The Startup Probe: Why It Exists

Before startup probes existed (k8s < 1.16), teams used a large initialDelaySeconds on the liveness probe to cover slow startup. The problem: if a pod deadlocked during startup, kubelet would not detect it until the delay expired. Startup probes solve this cleanly — they grant a generous startup window while still detecting post-startup deadlocks promptly.

The formula is: max startup time = failureThreshold × periodSeconds. Set this to 150–200% of your measured P99 cold-start time. For the manifest above: 6 × 10s = 60s.

Common Production Failure Modes

  • Liveness probe hitting the database — if the DB is slow, the probe times out, kubelet kills healthy pods, and you get a crash loop that amplifies the DB load. Liveness must check only the process itself.
  • timeoutSeconds: 1 (the default) on a readiness probe — a 200ms P99 endpoint can occasionally take 2s under GC pressure. One timeout counts as a failure. With failureThreshold: 3 that is only 3s of latency before you start shedding the pod. Set timeoutSeconds to at least your P99 × 3.
  • No startup probe + small initialDelaySeconds on a slow JVM — kubelet fires liveness before the JVM finishes loading, sees a failure, and kills the container. The pod enters a crash loop and never starts. Adding a startup probe with an adequate failureThreshold is the fix.
  • Readiness endpoint that never fails — a readiness probe that always returns 200 even under overload provides no protection; traffic continues routing to a saturated pod. Implement back-pressure logic (e.g. return 503 when the request queue depth exceeds a threshold).
Never use the same endpoint for liveness and readiness unless you truly understand the consequences. If the endpoint checks the database and the database is slow, your readiness probe (correctly) pulls the pod from traffic. But your liveness probe also fails — and after failureThreshold failures it kills a pod that is perfectly healthy, just waiting for a downstream dependency. The database outage now also causes a pod restart storm.

Inspecting Probe Status

Use kubectl describe pod <name> and look at the Events section and the Containers block. Probe failures appear as Warning events with reason Unhealthy. The kubectl get pod READY column (e.g. 0/1) reflects readiness probe state.

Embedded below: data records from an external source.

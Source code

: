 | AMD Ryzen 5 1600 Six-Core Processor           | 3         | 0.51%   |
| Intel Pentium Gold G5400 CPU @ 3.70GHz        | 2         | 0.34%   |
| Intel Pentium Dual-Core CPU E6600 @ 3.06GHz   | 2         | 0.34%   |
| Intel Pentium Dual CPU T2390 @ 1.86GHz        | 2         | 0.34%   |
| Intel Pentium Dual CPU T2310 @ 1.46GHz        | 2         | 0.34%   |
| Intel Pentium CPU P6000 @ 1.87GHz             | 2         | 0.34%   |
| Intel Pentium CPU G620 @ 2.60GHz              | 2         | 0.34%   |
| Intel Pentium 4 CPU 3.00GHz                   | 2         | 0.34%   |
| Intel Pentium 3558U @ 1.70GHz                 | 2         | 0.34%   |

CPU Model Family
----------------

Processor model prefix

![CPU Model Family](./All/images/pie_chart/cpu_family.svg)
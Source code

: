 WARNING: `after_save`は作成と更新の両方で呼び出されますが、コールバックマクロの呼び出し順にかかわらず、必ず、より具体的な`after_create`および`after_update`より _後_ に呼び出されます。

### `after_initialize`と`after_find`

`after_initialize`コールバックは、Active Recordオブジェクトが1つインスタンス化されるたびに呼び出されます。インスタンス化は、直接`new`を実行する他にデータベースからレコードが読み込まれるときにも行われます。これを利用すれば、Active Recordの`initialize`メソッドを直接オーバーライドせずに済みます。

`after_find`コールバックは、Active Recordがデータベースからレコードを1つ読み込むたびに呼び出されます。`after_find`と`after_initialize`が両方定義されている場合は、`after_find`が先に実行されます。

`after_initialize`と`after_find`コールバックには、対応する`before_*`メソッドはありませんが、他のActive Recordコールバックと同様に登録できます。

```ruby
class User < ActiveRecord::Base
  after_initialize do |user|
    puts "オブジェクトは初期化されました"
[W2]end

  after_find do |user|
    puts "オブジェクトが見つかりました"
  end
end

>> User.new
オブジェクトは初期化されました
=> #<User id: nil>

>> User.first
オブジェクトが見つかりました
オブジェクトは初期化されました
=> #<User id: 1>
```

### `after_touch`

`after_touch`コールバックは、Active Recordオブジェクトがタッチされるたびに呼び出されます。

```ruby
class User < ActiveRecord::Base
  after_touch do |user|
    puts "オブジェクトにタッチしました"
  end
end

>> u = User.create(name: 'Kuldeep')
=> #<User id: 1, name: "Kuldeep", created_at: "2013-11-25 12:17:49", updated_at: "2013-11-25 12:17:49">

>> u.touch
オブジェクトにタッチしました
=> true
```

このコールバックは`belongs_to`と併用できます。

# Live probe event stream for a crashing pod kubectl describe pod orders-api-7d9f8c-xqr2k | grep -A 20 Events # Watch pod readiness transitions in real time kubectl get pod -l app=orders-api -w # Check probe config as seen by the API server kubectl get pod orders-api-7d9f8c-xqr2k -o jsonpath=\ '{.spec.containers[0].livenessProbe}'

Exec Probe for Non-HTTP Services

For a Redis sidecar or a database pod, an exec probe is idiomatic:

livenessProbe: exec: command: - redis-cli - ping initialDelaySeconds: 15 periodSeconds: 20 timeoutSeconds: 5
At big-tech scale, probe configuration is typically encoded as Helm values and enforced via OPA/Kyverno admission policies that reject Deployments with no readiness probe, timeoutSeconds < 2, or liveness probes that query external dependencies. Probes are treated as a reliability contract, not an afterthought.